--- Data in this exercise Enclosed Below ---
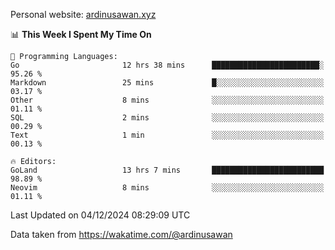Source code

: Personal website: [ardinusawan.xyz](https://ardinusawan.xyz)

<!--START_SECTION:waka-->
📊 **This Week I Spent My Time On** 

```text
💬 Programming Languages: 
Go                       12 hrs 38 mins      ████████████████████████░   95.26 % 
Markdown                 25 mins             █░░░░░░░░░░░░░░░░░░░░░░░░   03.17 % 
Other                    8 mins              ░░░░░░░░░░░░░░░░░░░░░░░░░   01.11 % 
SQL                      2 mins              ░░░░░░░░░░░░░░░░░░░░░░░░░   00.29 % 
Text                     1 min               ░░░░░░░░░░░░░░░░░░░░░░░░░   00.13 % 

🔥 Editors: 
GoLand                   13 hrs 7 mins       █████████████████████████   98.89 % 
Neovim                   8 mins              ░░░░░░░░░░░░░░░░░░░░░░░░░   01.11 % 
```


 Last Updated on 04/12/2024 08:29:09 UTC
<!--END_SECTION:waka-->
Data taken from https://wakatime.com/@ardinusawan
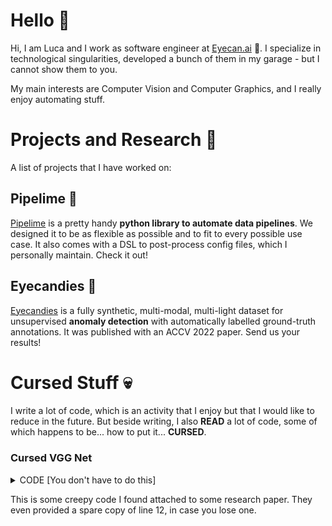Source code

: # Hello 👋

Hi, I am Luca and I work as software engineer at [Eyecan.ai](https://eyecan.ai) :rocket:. 
I specialize in technological singularities, developed a bunch of them in my garage - but I cannot show them to you. 

My main interests are Computer Vision and Computer Graphics, and I really enjoy automating stuff.

# Projects and Research 🧪

A list of projects that I have worked on:

## Pipelime 🍋

[Pipelime](https://github.com/eyecan-ai/pipelime-python.git) is a pretty handy **python library to automate data pipelines**. We designed it to be
as flexible as possible and to fit to every possible use case. It also comes with a DSL to post-process config files, which I personally maintain. Check it out!

## Eyecandies 🍬

[Eyecandies](https://eyecan-ai.github.io/eyecandies) is a fully synthetic, multi-modal, multi-light dataset for unsupervised **anomaly detection** with automatically labelled ground-truth annotations. It was published with an ACCV 2022 paper. Send us your results!

# Cursed Stuff :skull:

I write a lot of code, which is an activity that I enjoy but that I would like to reduce in the future. But beside writing, I also **READ** a lot of code, some of which happens to be... how to put it... **CURSED**.

### Cursed VGG Net

<details markdown="1"> 
   <summary>CODE [You don't have to do this]</summary>
   
```python
class vggNet(nn.Module):
    def __init__(self, pretrained=True):
        super(vggNet, self).__init__()
        self.net = models.vgg16(pretrained=True).features.eval()

    def forward(self, x):


        out = []
        for i in range(len(self.net)):
            #x = self.net[i](x)
            x = self.net[i](x)
            #if i in [3, 8, 15, 22, 29]:
            #if i in [15]: #提取1，1/2，1/4的特征图
            if i in [8,15,22]: #提取1,1/2,1/4,1/8,1/16
                # print(self.net[i])
                out.append(x)
        return out
```

</details>

This is some creepy code I found attached to some research paper. They even provided a spare copy of line 12, in case you lose one.
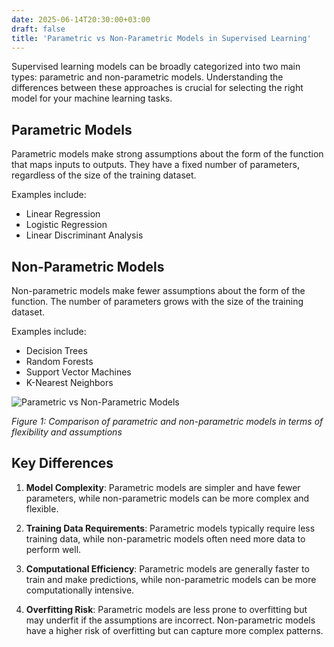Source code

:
 ```yaml
---
date: 2025-06-14T20:30:00+03:00
draft: false
title: 'Parametric vs Non-Parametric Models in Supervised Learning'
---
```



Supervised learning models can be broadly categorized into two main types: parametric and non-parametric models. Understanding the differences between these approaches is crucial for selecting the right model for your machine learning tasks.

## Parametric Models

Parametric models make strong assumptions about the form of the function that maps inputs to outputs. They have a fixed number of parameters, regardless of the size of the training dataset.

Examples include:
- Linear Regression
- Logistic Regression
- Linear Discriminant Analysis

## Non-Parametric Models

Non-parametric models make fewer assumptions about the form of the function. The number of parameters grows with the size of the training dataset.

Examples include:
- Decision Trees
- Random Forests
- Support Vector Machines
- K-Nearest Neighbors

![Parametric vs Non-Parametric Models](/images/parametric_img.png)

*Figure 1: Comparison of parametric and non-parametric models in terms of flexibility and assumptions*

## Key Differences

1. **Model Complexity**: Parametric models are simpler and have fewer parameters, while non-parametric models can be more complex and flexible.

2. **Training Data Requirements**: Parametric models typically require less training data, while non-parametric models often need more data to perform well.

3. **Computational Efficiency**: Parametric models are generally faster to train and make predictions, while non-parametric models can be more computationally intensive.

4. **Overfitting Risk**: Parametric models are less prone to overfitting but may underfit if the assumptions are incorrect. Non-parametric models have a higher risk of overfitting but can capture more complex patterns.

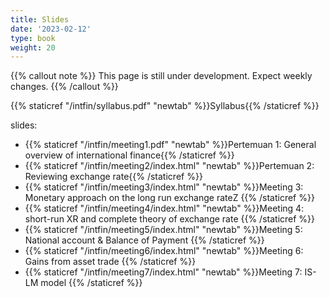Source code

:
 ```yaml
---
title: Slides
date: '2023-02-12'
type: book
weight: 20
---
```


{{% callout note %}} This page is still under development. Expect weekly changes. {{% /callout %}}

{{% staticref "/intfin/syllabus.pdf" "newtab" %}}Syllabus{{% /staticref %}}

slides:

- {{% staticref "/intfin/meeting1.pdf" "newtab" %}}Pertemuan 1: General overview of international finance{{% /staticref %}}
- {{% staticref "/intfin/meeting2/index.html" "newtab" %}}Pertemuan 2: Reviewing exchange rate{{% /staticref %}}
- {{% staticref "/intfin/meeting3/index.html" "newtab" %}}Meeting 3: Monetary approach on the long run exchange rateZ {{% /staticref %}}
- {{% staticref "/intfin/meeting4/index.html" "newtab" %}}Meeting 4: short-run XR and complete theory of exchange rate {{% /staticref %}}
- {{% staticref "/intfin/meeting5/index.html" "newtab" %}}Meeting 5: National account & Balance of Payment {{% /staticref %}}
- {{% staticref "/intfin/meeting6/index.html" "newtab" %}}Meeting 6: Gains from asset trade {{% /staticref %}}
- {{% staticref "/intfin/meeting7/index.html" "newtab" %}}Meeting 7: IS-LM model {{% /staticref %}}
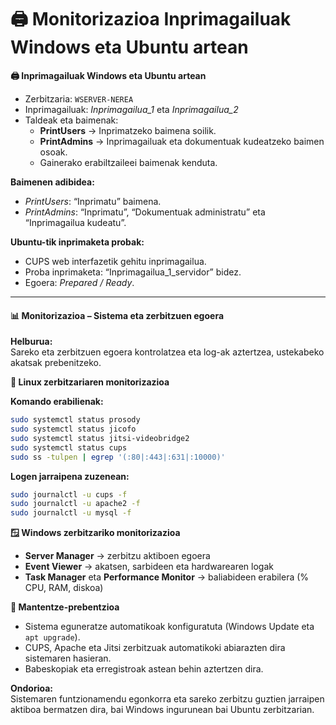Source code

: # 🖨️ Monitorizazioa  Inprimagailuak Windows eta Ubuntu artean

**🖨️ Inprimagailuak Windows eta Ubuntu artean**

* Zerbitzaria: `WSERVER-NEREA`
* Inprimagailuak: _Inprimagailua\_1_ eta _Inprimagailua\_2_
* Taldeak eta baimenak:
  * **PrintUsers** → Inprimatzeko baimena soilik.
  * **PrintAdmins** → Inprimagailuak eta dokumentuak kudeatzeko baimen osoak.
  * Gainerako erabiltzaileei baimenak kenduta.

**Baimenen adibidea:**

* _PrintUsers_: “Inprimatu” baimena.
* _PrintAdmins_: “Inprimatu”, “Dokumentuak administratu” eta “Inprimagailua kudeatu”.

**Ubuntu-tik inprimaketa probak:**

* CUPS web interfazetik gehitu inprimagailua.
* Proba inprimaketa: “Inprimagailua\_1\_servidor” bidez.
* Egoera: _Prepared / Ready_.

***

#### 📊 **Monitorizazioa – Sistema eta zerbitzuen egoera**

**Helburua:**\
Sareko eta zerbitzuen egoera kontrolatzea eta log-ak aztertzea, ustekabeko akatsak prebenitzeko.

**🧠 Linux zerbitzariaren monitorizazioa**

**Komando erabilienak:**

```bash
sudo systemctl status prosody
sudo systemctl status jicofo
sudo systemctl status jitsi-videobridge2
sudo systemctl status cups
sudo ss -tulpen | egrep '(:80|:443|:631|:10000)'
```

**Logen jarraipena zuzenean:**

```bash
sudo journalctl -u cups -f
sudo journalctl -u apache2 -f
sudo journalctl -u mysql -f
```

**🪟 Windows zerbitzariko monitorizazioa**

* **Server Manager** → zerbitzu aktiboen egoera
* **Event Viewer** → akatsen, sarbideen eta hardwarearen logak
* **Task Manager** eta **Performance Monitor** → baliabideen erabilera (% CPU, RAM, diskoa)

**🧩 Mantentze-prebentzioa**

* Sistema eguneratze automatikoak konfiguratuta (Windows Update eta `apt upgrade`).
* CUPS, Apache eta Jitsi zerbitzuak automatikoki abiarazten dira sistemaren hasieran.
* Babeskopiak eta erregistroak astean behin aztertzen dira.

**Ondorioa:**\
Sistemaren funtzionamendu egonkorra eta sareko zerbitzu guztien jarraipen aktiboa bermatzen dira, bai Windows ingurunean bai Ubuntu zerbitzarian.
--- End of Enclosed Data in this exercise ---
• Work request
What is the number of lines in the records that contain "Windows"? Answer with it alone.

• Exercise response
5